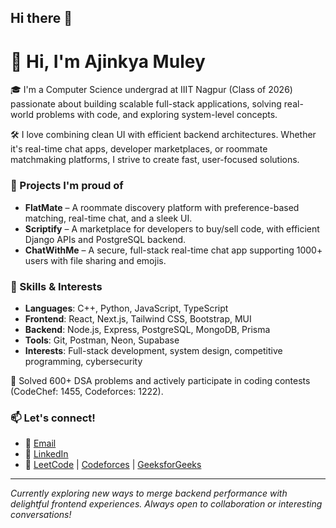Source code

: ## Hi there 👋

# 👋 Hi, I'm Ajinkya Muley

🎓 I'm a Computer Science undergrad at IIIT Nagpur (Class of 2026) passionate about building scalable full-stack applications, solving real-world problems with code, and exploring system-level concepts.

🛠️ I love combining clean UI with efficient backend architectures. Whether it's real-time chat apps, developer marketplaces, or roommate matchmaking platforms, I strive to create fast, user-focused solutions.

### 🚀 Projects I'm proud of
- **FlatMate** – A roommate discovery platform with preference-based matching, real-time chat, and a sleek UI.
- **Scriptify** – A marketplace for developers to buy/sell code, with efficient Django APIs and PostgreSQL backend.
- **ChatWithMe** – A secure, full-stack real-time chat app supporting 1000+ users with file sharing and emojis.

### 🧠 Skills & Interests
- **Languages**: C++, Python, JavaScript, TypeScript  
- **Frontend**: React, Next.js, Tailwind CSS, Bootstrap, MUI  
- **Backend**: Node.js, Express, PostgreSQL, MongoDB, Prisma  
- **Tools**: Git, Postman, Neon, Supabase  
- **Interests**: Full-stack development, system design, competitive programming, cybersecurity

🧩 Solved 600+ DSA problems and actively participate in coding contests (CodeChef: 1455, Codeforces: 1222).

### 📫 Let's connect!
- 📧 [Email](mailto:avm121104@gmail.com)
- 💼 [LinkedIn](https://www.linkedin.com/in/ajinkya-muley-6bb205272/)
- 🧠 [LeetCode](https://leetcode.com/u/AjinkyaMuley/) | [Codeforces](https://codeforces.com/profile/AjiMuley12) | [GeeksforGeeks](https://www.geeksforgeeks.org/user/avm12heuk/)

---

*Currently exploring new ways to merge backend performance with delightful frontend experiences. Always open to collaboration or interesting conversations!*
<!--
**AjinkyaMuley/AjinkyaMuley** is a ✨ _special_ ✨ repository because its `README.md` (this file) appears on your GitHub profile.

Here are some ideas to get you started:

- 🔭 I’m currently working on ...
- 🌱 I’m currently learning ...
- 👯 I’m looking to collaborate on ...
- 🤔 I’m looking for help with ...
- 💬 Ask me about ...
- 📫 How to reach me: ...
- 😄 Pronouns: ...
- ⚡ Fun fact: ...
-->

Task directions
Report the number of lines in the listing above that include the word "roommate", and nothing else.

Response area
2